A pesar del frío y el sonido de la ciudad, yo veía las olas llegar a la orilla y olía el mar.
Estaba en la cocina de mi hogar en Santiago, apunto de servirle el almuerzo a Merú que jugaba en la sala con mi mamá, mientras en la pantalla Miguel me mostraba el mar del norte que aún no conozco.
Lloré calladita, casi como si sintiera pena por mí misma: esa llamada me recordaba que tenía un año sin ir a la playa, un año sin ver el mar.
No sé si alguna vez imaginé que viviría una ausencia como esta. El privilegio de crecer con el Caribe en la ventana no me preparó para esta sequía de agua salada.
Quizás también me pesa que mi hijo cascada aún no conozca el océano de su país y que quizás, solo quizás, él tenga un recuerdo ínfimo del gozo que sentí cuando, llevándolo en mi vientre, nos paramos los dos a orillas del Pacífico y me sentí más fértil, diosa y en paz que nunca.

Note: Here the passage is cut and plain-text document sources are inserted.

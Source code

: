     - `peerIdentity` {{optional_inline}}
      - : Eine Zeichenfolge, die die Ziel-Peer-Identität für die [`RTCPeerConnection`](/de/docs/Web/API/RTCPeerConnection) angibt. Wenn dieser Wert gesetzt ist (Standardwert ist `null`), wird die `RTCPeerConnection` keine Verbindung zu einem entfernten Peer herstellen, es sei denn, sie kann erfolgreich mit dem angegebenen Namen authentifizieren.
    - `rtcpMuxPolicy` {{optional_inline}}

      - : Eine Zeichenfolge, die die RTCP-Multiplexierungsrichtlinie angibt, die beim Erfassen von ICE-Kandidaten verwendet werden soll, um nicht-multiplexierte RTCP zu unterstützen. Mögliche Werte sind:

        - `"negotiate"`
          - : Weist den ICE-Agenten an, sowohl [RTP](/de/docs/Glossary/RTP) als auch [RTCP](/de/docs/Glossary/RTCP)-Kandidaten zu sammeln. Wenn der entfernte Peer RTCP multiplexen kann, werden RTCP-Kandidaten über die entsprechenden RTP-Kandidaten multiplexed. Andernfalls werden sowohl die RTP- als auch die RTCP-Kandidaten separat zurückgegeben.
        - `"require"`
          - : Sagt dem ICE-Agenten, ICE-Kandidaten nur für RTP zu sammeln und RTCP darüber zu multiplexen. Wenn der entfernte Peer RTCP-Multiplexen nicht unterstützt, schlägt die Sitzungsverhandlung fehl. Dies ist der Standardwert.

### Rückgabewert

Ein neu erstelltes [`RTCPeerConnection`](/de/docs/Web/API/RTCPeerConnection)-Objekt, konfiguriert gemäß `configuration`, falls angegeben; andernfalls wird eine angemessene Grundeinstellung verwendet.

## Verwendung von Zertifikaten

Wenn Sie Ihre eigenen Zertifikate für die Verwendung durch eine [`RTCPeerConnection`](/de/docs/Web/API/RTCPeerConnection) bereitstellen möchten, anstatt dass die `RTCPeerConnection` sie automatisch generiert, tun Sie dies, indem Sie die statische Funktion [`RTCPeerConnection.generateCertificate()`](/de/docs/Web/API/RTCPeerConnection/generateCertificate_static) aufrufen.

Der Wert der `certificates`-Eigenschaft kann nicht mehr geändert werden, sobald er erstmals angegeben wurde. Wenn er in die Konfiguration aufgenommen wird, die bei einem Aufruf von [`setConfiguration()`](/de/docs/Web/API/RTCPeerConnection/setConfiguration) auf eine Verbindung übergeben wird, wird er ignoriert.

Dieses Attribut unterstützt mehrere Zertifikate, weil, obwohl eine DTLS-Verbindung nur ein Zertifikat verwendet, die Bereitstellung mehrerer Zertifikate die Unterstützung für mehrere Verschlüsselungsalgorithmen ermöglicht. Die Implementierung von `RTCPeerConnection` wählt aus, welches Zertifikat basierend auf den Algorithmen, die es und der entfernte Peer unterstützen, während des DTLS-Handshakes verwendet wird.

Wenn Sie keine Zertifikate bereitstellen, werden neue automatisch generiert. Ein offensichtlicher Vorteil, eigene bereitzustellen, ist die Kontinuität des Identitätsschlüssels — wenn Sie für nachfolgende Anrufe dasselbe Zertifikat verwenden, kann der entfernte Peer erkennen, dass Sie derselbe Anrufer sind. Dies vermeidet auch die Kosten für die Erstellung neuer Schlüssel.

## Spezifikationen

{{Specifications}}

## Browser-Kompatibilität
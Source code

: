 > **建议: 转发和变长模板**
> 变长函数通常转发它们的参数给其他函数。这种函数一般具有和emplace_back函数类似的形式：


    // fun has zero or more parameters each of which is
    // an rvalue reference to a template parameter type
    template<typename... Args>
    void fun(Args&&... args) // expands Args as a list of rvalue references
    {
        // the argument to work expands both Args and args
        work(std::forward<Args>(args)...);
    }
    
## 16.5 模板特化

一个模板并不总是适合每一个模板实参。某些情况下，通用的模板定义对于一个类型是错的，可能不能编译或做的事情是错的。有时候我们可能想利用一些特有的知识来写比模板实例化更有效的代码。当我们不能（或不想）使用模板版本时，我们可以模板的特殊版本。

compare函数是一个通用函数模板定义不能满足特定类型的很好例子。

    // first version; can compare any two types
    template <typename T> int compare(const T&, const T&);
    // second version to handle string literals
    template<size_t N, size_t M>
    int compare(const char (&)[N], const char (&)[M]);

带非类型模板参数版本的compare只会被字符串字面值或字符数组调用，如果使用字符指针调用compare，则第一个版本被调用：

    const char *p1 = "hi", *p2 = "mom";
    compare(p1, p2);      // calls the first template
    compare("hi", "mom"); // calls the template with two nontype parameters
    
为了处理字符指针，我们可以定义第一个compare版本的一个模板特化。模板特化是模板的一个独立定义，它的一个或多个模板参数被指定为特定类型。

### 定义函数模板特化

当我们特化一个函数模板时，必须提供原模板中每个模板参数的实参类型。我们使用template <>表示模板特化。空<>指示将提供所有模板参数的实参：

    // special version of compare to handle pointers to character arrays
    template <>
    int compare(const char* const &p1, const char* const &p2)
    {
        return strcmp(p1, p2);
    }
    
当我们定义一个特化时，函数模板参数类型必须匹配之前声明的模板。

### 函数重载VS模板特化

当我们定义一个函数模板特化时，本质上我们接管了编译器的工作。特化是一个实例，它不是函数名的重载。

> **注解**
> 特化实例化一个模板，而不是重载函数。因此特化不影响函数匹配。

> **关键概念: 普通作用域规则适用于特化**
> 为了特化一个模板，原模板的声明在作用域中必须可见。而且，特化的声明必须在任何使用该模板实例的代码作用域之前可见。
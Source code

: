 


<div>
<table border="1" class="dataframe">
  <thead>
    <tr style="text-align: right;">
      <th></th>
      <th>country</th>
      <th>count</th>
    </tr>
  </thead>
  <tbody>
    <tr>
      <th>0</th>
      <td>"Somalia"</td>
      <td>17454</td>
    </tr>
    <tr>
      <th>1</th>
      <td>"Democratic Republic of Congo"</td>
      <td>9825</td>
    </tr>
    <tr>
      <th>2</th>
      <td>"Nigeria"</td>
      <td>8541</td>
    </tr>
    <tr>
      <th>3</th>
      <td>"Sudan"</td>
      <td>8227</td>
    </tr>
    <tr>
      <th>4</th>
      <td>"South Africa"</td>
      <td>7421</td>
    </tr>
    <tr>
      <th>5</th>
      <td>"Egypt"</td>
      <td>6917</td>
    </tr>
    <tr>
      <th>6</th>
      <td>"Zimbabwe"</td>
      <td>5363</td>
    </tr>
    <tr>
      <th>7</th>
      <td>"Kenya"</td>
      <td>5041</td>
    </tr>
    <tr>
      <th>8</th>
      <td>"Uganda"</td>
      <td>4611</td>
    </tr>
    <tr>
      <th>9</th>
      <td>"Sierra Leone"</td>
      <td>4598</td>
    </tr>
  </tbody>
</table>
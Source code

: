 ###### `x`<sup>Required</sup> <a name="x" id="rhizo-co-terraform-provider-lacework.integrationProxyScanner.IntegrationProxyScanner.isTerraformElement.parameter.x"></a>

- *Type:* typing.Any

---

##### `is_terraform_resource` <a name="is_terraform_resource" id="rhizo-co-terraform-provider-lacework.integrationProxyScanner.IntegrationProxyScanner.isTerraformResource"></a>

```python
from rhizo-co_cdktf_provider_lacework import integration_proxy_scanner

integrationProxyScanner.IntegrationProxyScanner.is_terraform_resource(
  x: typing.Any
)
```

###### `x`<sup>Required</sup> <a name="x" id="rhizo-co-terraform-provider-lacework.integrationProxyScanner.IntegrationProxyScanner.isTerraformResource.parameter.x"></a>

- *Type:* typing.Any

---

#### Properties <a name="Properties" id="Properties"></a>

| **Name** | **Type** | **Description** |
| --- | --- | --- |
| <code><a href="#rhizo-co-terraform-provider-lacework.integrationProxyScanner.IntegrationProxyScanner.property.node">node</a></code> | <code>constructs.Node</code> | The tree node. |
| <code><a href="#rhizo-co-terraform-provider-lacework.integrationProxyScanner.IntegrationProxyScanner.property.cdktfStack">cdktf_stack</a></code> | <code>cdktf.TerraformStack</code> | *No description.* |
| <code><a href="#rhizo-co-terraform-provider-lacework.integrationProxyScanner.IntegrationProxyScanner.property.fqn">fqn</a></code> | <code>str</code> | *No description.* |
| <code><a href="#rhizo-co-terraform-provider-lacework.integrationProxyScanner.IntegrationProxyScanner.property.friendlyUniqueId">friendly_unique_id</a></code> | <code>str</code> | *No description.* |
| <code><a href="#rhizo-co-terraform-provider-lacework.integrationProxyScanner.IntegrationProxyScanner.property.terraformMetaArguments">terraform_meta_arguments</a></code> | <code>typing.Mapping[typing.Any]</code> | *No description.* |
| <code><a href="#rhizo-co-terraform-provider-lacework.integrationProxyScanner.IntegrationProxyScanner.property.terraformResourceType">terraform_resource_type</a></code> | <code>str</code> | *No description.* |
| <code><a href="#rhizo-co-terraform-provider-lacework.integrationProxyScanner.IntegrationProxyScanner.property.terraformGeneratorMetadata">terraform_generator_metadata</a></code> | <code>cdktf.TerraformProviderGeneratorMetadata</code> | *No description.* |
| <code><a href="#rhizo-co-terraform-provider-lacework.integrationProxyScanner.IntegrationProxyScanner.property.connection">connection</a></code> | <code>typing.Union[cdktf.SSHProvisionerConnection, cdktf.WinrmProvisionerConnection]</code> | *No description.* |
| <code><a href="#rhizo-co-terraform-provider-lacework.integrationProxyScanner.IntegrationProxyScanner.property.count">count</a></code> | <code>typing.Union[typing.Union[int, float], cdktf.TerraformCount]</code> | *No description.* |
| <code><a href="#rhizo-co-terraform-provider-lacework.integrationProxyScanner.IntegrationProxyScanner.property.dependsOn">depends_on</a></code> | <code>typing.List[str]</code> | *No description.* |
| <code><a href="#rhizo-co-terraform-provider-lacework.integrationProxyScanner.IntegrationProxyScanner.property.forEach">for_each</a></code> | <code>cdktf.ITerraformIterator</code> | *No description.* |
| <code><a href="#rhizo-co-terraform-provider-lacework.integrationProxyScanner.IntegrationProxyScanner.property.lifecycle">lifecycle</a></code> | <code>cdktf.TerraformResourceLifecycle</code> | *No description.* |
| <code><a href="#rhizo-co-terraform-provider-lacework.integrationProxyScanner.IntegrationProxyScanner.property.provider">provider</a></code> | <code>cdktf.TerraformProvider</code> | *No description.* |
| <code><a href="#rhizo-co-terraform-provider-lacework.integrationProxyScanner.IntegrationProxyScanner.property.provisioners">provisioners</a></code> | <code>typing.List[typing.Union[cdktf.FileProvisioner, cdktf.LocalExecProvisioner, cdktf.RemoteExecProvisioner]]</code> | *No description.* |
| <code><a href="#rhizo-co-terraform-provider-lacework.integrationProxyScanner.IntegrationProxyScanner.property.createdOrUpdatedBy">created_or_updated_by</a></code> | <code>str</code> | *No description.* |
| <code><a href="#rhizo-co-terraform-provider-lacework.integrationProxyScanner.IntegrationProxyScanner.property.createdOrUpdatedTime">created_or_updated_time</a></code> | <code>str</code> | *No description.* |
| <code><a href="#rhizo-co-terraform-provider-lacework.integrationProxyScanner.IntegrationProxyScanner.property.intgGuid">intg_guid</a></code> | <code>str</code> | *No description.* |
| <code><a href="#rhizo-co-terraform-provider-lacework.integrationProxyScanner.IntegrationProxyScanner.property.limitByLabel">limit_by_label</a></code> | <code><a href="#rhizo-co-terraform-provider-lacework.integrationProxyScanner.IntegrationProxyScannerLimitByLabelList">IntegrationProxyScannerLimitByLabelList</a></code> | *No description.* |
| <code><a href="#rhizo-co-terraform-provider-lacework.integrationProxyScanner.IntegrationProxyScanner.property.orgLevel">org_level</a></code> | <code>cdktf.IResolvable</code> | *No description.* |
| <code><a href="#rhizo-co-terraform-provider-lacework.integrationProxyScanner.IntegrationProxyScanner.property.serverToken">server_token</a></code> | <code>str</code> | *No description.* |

Desde esa vez ha pasado tanto que no ha sido solo un año. Murió una parte de mí y nació otra profundamente tierna y poderosa, una yo madre que en sus peores momentos se cobija en el sonido de las olas, y en los mejores sonríe imaginando los ojitos rasgados de su hijo mirando la vastedad del océano por primera vez.
En mí hay un espacio hondo que solo llena el mar y que me abarca toda. Por ahora está silente y vacío.
Autorretrato en El Quisco. Chile, 20 de septiembre de 2021.